Historically, supervised learning applications of EEL have assumed a fixed-sized ensemble defined by a multi-tree representation (Sect. 8.2). This means that the participants are always heterogeneous and the unit of selection is that of the team. However, as demonstrated by the OET algorithm (Sect. 8.3), this might represent a sub-optimal model of selection. Conversely, multi-agent tasks often assume cooperative coevolution as the starting point for defining a team of agents. The cooperative coevolutionary model not only provides a wider opportunity for developing mechanisms for answering the level of selection question but also potentially introduces multiple pathologies (Sect. 8.4). Attempting to develop variable-sized ensembles means that a participant has to distinguish between learning context (decomposing the state/input space into regions) versus suggesting an action (Sect. 8.5). Some of the benefits of adopting a variable-sized team are that the evolved ensemble imparts additional knowledge about what was learnt. However, pathologies such as hitchhiking might result in bloated ensembles unless mitigation strategies are taken.

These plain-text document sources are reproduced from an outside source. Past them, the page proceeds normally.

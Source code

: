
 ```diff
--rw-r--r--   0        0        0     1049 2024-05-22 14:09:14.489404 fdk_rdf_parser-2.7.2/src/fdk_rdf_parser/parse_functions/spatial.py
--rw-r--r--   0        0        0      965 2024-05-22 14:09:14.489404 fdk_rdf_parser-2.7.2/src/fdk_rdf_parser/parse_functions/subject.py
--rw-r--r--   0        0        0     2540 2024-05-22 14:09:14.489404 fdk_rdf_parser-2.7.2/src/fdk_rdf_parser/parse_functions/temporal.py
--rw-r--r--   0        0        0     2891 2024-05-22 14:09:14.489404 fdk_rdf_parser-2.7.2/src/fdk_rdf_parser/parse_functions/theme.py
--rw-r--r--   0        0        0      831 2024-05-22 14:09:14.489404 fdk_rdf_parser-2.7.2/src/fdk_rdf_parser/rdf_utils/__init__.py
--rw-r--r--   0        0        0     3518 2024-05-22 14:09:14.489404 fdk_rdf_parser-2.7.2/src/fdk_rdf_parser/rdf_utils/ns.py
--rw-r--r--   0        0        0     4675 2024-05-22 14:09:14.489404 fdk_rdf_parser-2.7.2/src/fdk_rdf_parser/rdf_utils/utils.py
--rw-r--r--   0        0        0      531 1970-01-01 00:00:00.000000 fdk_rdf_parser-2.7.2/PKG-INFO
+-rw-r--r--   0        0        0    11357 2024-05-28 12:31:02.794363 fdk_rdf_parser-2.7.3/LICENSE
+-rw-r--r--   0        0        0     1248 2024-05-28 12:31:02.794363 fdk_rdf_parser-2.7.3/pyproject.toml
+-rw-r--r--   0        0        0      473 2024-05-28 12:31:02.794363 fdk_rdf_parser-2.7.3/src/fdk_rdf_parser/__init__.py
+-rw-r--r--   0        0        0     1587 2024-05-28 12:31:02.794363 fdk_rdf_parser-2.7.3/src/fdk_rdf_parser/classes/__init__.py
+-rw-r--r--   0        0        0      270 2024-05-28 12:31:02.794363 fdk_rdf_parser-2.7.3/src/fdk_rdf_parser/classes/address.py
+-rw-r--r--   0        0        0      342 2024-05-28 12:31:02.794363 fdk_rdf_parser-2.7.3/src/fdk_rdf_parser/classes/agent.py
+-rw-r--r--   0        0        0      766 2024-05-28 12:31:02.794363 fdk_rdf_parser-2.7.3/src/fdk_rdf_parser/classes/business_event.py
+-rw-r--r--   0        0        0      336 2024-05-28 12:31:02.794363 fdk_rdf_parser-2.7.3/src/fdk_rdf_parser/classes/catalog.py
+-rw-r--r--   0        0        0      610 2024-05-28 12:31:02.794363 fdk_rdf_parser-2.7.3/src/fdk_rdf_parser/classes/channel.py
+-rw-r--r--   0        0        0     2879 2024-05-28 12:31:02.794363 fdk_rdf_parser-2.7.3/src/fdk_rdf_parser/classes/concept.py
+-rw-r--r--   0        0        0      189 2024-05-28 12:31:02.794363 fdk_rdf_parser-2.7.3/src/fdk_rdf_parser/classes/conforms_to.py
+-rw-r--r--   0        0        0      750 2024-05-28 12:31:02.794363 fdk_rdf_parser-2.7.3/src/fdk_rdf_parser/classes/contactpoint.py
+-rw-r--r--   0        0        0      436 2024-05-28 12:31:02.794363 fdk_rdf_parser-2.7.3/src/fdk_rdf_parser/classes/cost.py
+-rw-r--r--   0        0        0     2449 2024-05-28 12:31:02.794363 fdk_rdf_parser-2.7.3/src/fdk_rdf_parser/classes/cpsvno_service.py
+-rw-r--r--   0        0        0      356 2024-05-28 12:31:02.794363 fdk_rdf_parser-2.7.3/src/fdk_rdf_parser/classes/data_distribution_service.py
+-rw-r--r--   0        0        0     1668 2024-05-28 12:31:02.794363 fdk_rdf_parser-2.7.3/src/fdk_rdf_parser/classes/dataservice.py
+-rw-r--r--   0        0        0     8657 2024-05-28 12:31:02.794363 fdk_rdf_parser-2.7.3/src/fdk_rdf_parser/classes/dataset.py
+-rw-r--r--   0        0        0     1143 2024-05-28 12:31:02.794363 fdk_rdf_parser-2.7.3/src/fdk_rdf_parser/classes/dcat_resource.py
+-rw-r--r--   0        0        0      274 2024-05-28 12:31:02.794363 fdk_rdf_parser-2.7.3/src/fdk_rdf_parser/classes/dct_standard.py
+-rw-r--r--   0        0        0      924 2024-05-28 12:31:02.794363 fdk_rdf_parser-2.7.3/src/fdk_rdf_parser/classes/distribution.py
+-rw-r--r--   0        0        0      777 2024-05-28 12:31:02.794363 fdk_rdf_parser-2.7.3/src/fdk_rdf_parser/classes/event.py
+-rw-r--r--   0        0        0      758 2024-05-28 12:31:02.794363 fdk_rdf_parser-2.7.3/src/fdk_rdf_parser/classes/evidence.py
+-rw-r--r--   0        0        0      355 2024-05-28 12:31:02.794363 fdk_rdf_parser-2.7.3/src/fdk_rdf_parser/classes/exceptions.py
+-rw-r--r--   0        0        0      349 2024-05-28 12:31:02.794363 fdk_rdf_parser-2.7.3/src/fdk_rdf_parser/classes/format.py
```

The future of EEL will likely continue to grow with the development of applications on the one hand and challenges to machine learning as a whole on the other. EEL is central to a body of work on feature construction that is now leading to the adoption of task transfer techniques, e.g. high-dimensional tasks with missing information and/or low cardinality. Likewise, EEL has repeatedly been successfully applied to streaming data in general, but the number of new streaming data applications continues to grow (e.g. IoT, social media, e-commerce). Streaming data applications also point to the concept of lifelong (continuous) learning in which case there is potentially no end to the learning process.

EEL as formulated to address multi-agent or reinforcement learning problems is able to answer questions about hybrid homogeneous–heterogeneous team composition as well as variable-size ensembles. Incorporating hierarchical relationships into EEL means that participants who systematically mispredict can defer their decision to another (specialist) team that concentrates on resolving this ambiguity. Approaches for discovering graph ensembles provide a further opportunity for establishing structures that might be appropriate for continuous learning and interpretable solutions. A wide range of empirical results has already established that participants are significantly less complex than monolithic solutions (e.g. when using SVM or deep learning). Moreover, the appropriate selection of the ensemble aggregation operation (e.g. winner-tasks-all or the additive operator) provides explicit support for interpretable solutions [174]. This in combination with parsimonious participants may lead to truly scalable ensembles that support low-dimensional saliency, i.e. do not rely on post hoc ‘explanations’. In short, there is still ‘plenty of room’ in the divide-and-conquer approach to evolutionary  machine learning.